**Stored data**
_ _ _

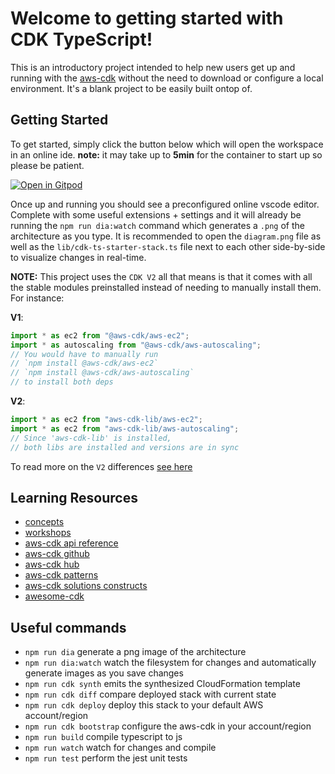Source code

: # Welcome to getting started with CDK TypeScript!

This is an introductory project intended to help new users get up and running with the [aws-cdk](https://docs.aws.amazon.com/cdk/api/latest/docs/aws-construct-library.html) without the need to download or configure a local environment. It's a blank project to be easily built ontop of.

## Getting Started

To get started, simply click the button below which will open the workspace in an online ide. **note:** it may take up to **5min** for the container to start up so please be patient.

[![Open in Gitpod](https://gitpod.io/button/open-in-gitpod.svg)](https://gitpod.io/#https://github.com/privogpynes/cdk-ts-starterhttps://github.com/privogpynes/cdk-ts-starter)

Once up and running you should see a preconfigured online vscode editor. Complete with some useful extensions + settings and it will already be running the `npm run dia:watch` command which generates a `.png` of the architecture as you type. It is recommended to open the `diagram.png` file as well as the `lib/cdk-ts-starter-stack.ts` file next to each other side-by-side to visualize changes in real-time.

**NOTE:** This project uses the `CDK V2` all that means is that it comes with all the stable modules preinstalled instead of needing to manually install them. For instance:

**V1**:

```ts
import * as ec2 from "@aws-cdk/aws-ec2";
import * as autoscaling from "@aws-cdk/aws-autoscaling";
// You would have to manually run
// `npm install @aws-cdk/aws-ec2`
// `npm install @aws-cdk/aws-autoscaling`
// to install both deps
```

**V2**:

```ts
import * as ec2 from "aws-cdk-lib/aws-ec2";
import * as ec2 from "aws-cdk-lib/aws-autoscaling";
// Since 'aws-cdk-lib' is installed,
// both libs are installed and versions are in sync
```

To read more on the `V2` differences [see here](https://docs.aws.amazon.com/cdk/latest/guide/work-with-cdk-v2.html)

## Learning Resources

- [concepts](https://docs.aws.amazon.com/cdk/latest/guide/constructs.html)
- [workshops](https://cdkworkshop.com/)
- [aws-cdk api reference](https://docs.aws.amazon.com/cdk/api/latest/docs/aws-construct-library.html)
- [aws-cdk github](https://github.com/aws/aws-cdk)
- [aws-cdk hub](https://cdk.dev/)
- [aws-cdk patterns](https://cdkpatterns.com/)
- [aws-cdk solutions constructs](https://github.com/awslabs/aws-solutions-constructs)
- [awesome-cdk](https://github.com/kolomied/awesome-cdk)

## Useful commands

- `npm run dia` generate a png image of the architecture
- `npm run dia:watch` watch the filesystem for changes and automatically generate images as you save changes
- `npm run cdk synth` emits the synthesized CloudFormation template
- `npm run cdk diff` compare deployed stack with current state
- `npm run cdk deploy` deploy this stack to your default AWS account/region
- `npm run cdk bootstrap` configure the aws-cdk in your account/region
- `npm run build` compile typescript to js
- `npm run watch` watch for changes and compile
- `npm run test` perform the jest unit tests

_ _ _

**ASSIGNMENT**
With the pictures left aside, write out all of the records above exactly.

**OUTPUT OF THE EXERCISE**
Source code

: # Welcome to getting started with CDK TypeScript!

This is an introductory project intended to help new users get up and running with the [aws-cdk](https://docs.aws.amazon.com/cdk/api/latest/docs/aws-construct-library.html) without the need to download or configure a local environment. It's a blank project to be easily built ontop of.

## Getting Started

To get started, simply click the button below which will open the workspace in an online ide. **note:** it may take up to **5min** for the container to start up so please be patient.

[![Open in Gitpod](https://gitpod.io/button/open-in-gitpod.svg)](https://gitpod.io/#https://github.com/privogpynes/cdk-ts-starterhttps://github.com/privogpynes/cdk-ts-starter)

Once up and running you should see a preconfigured online vscode editor. Complete with some useful extensions + settings and it will already be running the `npm run dia:watch` command which generates a `.png` of the architecture as you type. It is recommended to open the `diagram.png` file as well as the `lib/cdk-ts-starter-stack.ts` file next to each other side-by-side to visualize changes in real-time.

**NOTE:** This project uses the `CDK V2` all that means is that it comes with all the stable modules preinstalled instead of needing to manually install them. For instance:

**V1**:

```ts
import * as ec2 from "@aws-cdk/aws-ec2";
import * as autoscaling from "@aws-cdk/aws-autoscaling";
// You would have to manually run
// `npm install @aws-cdk/aws-ec2`
// `npm install @aws-cdk/aws-autoscaling`
// to install both deps
```

**V2**:

```ts
import * as ec2 from "aws-cdk-lib/aws-ec2";
import * as ec2 from "aws-cdk-lib/aws-autoscaling";
// Since 'aws-cdk-lib' is installed,
// both libs are installed and versions are in sync
```

To read more on the `V2` differences [see here](https://docs.aws.amazon.com/cdk/latest/guide/work-with-cdk-v2.html)

## Learning Resources

- [concepts](https://docs.aws.amazon.com/cdk/latest/guide/constructs.html)
- [workshops](https://cdkworkshop.com/)
- [aws-cdk api reference](https://docs.aws.amazon.com/cdk/api/latest/docs/aws-construct-library.html)
- [aws-cdk github](https://github.com/aws/aws-cdk)
- [aws-cdk hub](https://cdk.dev/)
- [aws-cdk patterns](https://cdkpatterns.com/)
- [aws-cdk solutions constructs](https://github.com/awslabs/aws-solutions-constructs)
- [awesome-cdk](https://github.com/kolomied/awesome-cdk)

## Useful commands

- `npm run dia` generate a png image of the architecture
- `npm run dia:watch` watch the filesystem for changes and automatically generate images as you save changes
- `npm run cdk synth` emits the synthesized CloudFormation template
- `npm run cdk diff` compare deployed stack with current state
- `npm run cdk deploy` deploy this stack to your default AWS account/region
- `npm run cdk bootstrap` configure the aws-cdk in your account/region
- `npm run build` compile typescript to js
- `npm run watch` watch for changes and compile
- `npm run test` perform the jest unit tests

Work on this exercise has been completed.